A headline for a recent Karen Tolkkinen column asks: “Minnesota’s Constitution allows $1-an-hour labor for inmates. Should it?” While Tolkkinen raises the right issue, she fails to understand the scope and severity of the injustice that continues to stand because slavery is legal.
Let’s be clear: The affordable-housing program Tolkkinen showcases is not representative of most prison jobs. Only a small portion of the prison population gets paid $1 per hour. Everyone else makes far less. And, at the end of the day, you don’t even get that. Even if you’re earning 25 cents per hour, half of your paycheck is skimmed off by the state for fees and restitution — but they still turn around and charge you for everyday items at inflated prices.
Tolkkinen argues that prisoners benefit from on-the-job education, developing skills and learning trades we can leverage later. While I was inside, I was lucky and got certified as a welder (a program that no longer exists). But while my labor profited others, I haven’t reaped the benefits myself: I’ve been out 14 months and haven’t been able to get a job in the field. To assume the companies that profit from our prison labor will be the first to hire us on the outside is simply not true.

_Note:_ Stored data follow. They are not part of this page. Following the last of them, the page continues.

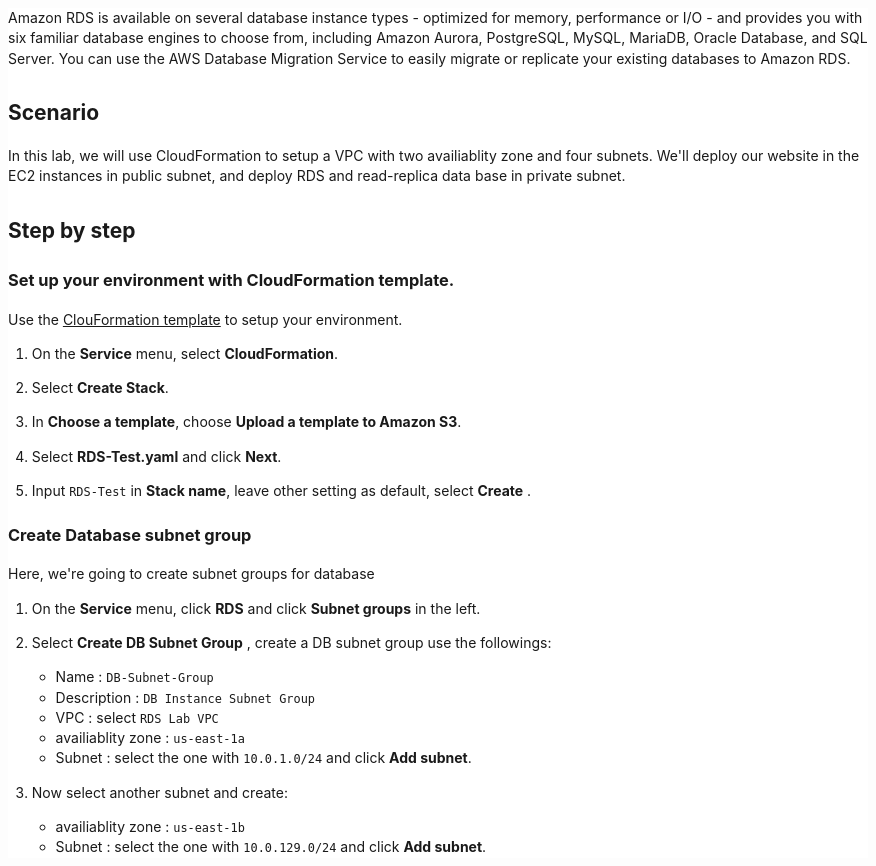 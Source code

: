 Amazon RDS is available on several database instance types - optimized for memory, performance or I/O - and provides you with six familiar database engines to choose from, including Amazon Aurora, PostgreSQL, MySQL, MariaDB, Oracle Database, and SQL Server. You can use the AWS Database Migration Service to easily migrate or replicate your existing databases to Amazon RDS.

## Scenario
In this lab, we will use CloudFormation to setup a VPC with two availiablity zone and four subnets. We'll deploy our website in the EC2 instances in public subnet, and deploy RDS and read-replica data base in private subnet.

## Step by step
### Set up your environment with CloudFormation template.
Use the [ClouFormation template](https://github.com/ecloudvalley/AWS-Read-Replica-RDS-Database/blob/master/RDS-Test.yaml) to setup your environment.

1. On the **Service** menu, select **CloudFormation**.

2. Select **Create Stack**.

3. In **Choose a template**, choose **Upload a template to Amazon S3**.

4. Select **RDS-Test.yaml** and click **Next**.

5. Input `RDS-Test` in **Stack name**, leave other setting as default, select **Create** .

### Create Database subnet group
Here, we're going to create subnet groups for database

1. On the **Service** menu, click **RDS** and click **Subnet groups** in the left.

2. Select **Create DB Subnet Group** , create a DB subnet group use the followings:

    * Name : `DB-Subnet-Group`
    * Description : `DB Instance Subnet Group`
    * VPC : select `RDS Lab VPC`
    * availiablity zone : `us-east-1a`
    * Subnet : select the one with `10.0.1.0/24` and click **Add subnet**.

3. Now select another subnet and create:

    * availiablity zone : `us-east-1b`
    * Subnet : select the one with `10.0.129.0/24` and click **Add subnet**.

<p align="center">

Still, we must work because of a policy called No Work, No Play — if you don’t have a job, you don’t leave your cell. And nearly all prison jobs profit private companies or pad the budget of the Department of Corrections; they don’t provide skills. Instead of perpetuating the billion-dollar corrections machine, taxpayers should demand incarcerated people get minimum wage and real jobs so we can be set up for success once we’re out.

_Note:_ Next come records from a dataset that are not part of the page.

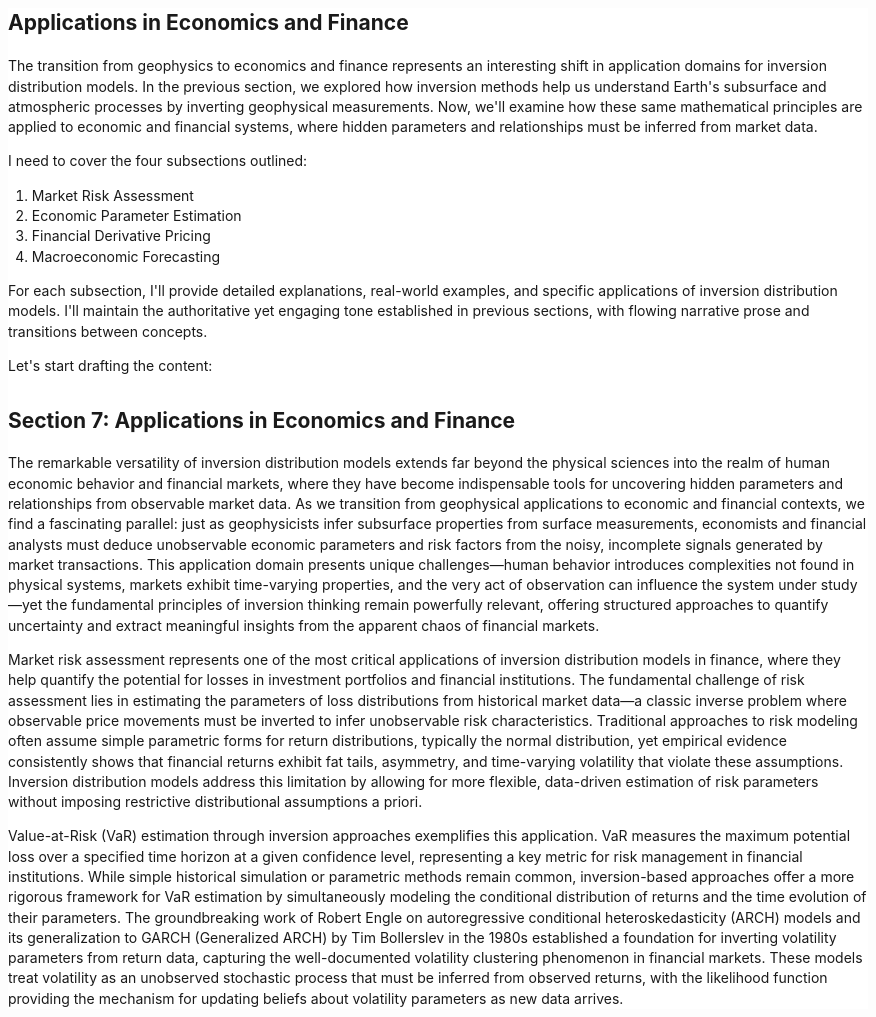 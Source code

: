## Applications in Economics and Finance

<think>The transition from geophysics to economics and finance represents an interesting shift in application domains for inversion distribution models. In the previous section, we explored how inversion methods help us understand Earth's subsurface and atmospheric processes by inverting geophysical measurements. Now, we'll examine how these same mathematical principles are applied to economic and financial systems, where hidden parameters and relationships must be inferred from market data.

I need to cover the four subsections outlined:

1. Market Risk Assessment
2. Economic Parameter Estimation
3. Financial Derivative Pricing
4. Macroeconomic Forecasting

For each subsection, I'll provide detailed explanations, real-world examples, and specific applications of inversion distribution models. I'll maintain the authoritative yet engaging tone established in previous sections, with flowing narrative prose and transitions between concepts.

Let's start drafting the content:

## Section 7: Applications in Economics and Finance

The remarkable versatility of inversion distribution models extends far beyond the physical sciences into the realm of human economic behavior and financial markets, where they have become indispensable tools for uncovering hidden parameters and relationships from observable market data. As we transition from geophysical applications to economic and financial contexts, we find a fascinating parallel: just as geophysicists infer subsurface properties from surface measurements, economists and financial analysts must deduce unobservable economic parameters and risk factors from the noisy, incomplete signals generated by market transactions. This application domain presents unique challenges—human behavior introduces complexities not found in physical systems, markets exhibit time-varying properties, and the very act of observation can influence the system under study—yet the fundamental principles of inversion thinking remain powerfully relevant, offering structured approaches to quantify uncertainty and extract meaningful insights from the apparent chaos of financial markets.

Market risk assessment represents one of the most critical applications of inversion distribution models in finance, where they help quantify the potential for losses in investment portfolios and financial institutions. The fundamental challenge of risk assessment lies in estimating the parameters of loss distributions from historical market data—a classic inverse problem where observable price movements must be inverted to infer unobservable risk characteristics. Traditional approaches to risk modeling often assume simple parametric forms for return distributions, typically the normal distribution, yet empirical evidence consistently shows that financial returns exhibit fat tails, asymmetry, and time-varying volatility that violate these assumptions. Inversion distribution models address this limitation by allowing for more flexible, data-driven estimation of risk parameters without imposing restrictive distributional assumptions a priori.

Value-at-Risk (VaR) estimation through inversion approaches exemplifies this application. VaR measures the maximum potential loss over a specified time horizon at a given confidence level, representing a key metric for risk management in financial institutions. While simple historical simulation or parametric methods remain common, inversion-based approaches offer a more rigorous framework for VaR estimation by simultaneously modeling the conditional distribution of returns and the time evolution of their parameters. The groundbreaking work of Robert Engle on autoregressive conditional heteroskedasticity (ARCH) models and its generalization to GARCH (Generalized ARCH) by Tim Bollerslev in the 1980s established a foundation for inverting volatility parameters from return data, capturing the well-documented volatility clustering phenomenon in financial markets. These models treat volatility as an unobserved stochastic process that must be inferred from observed returns, with the likelihood function providing the mechanism for updating beliefs about volatility parameters as new data arrives.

After working for 32 years I left prison with $500 — money I’d paid for from my paychecks. When I came home, I had a strained relationship with my children because I hadn’t been able to provide for them when they were kids. I was fortunate to have a wider support system to tap into, but many people don’t. Many people can’t find a job or a place to stay, and once their $500 runs out they’re out on the street, hustling to survive in ways that get them locked up again.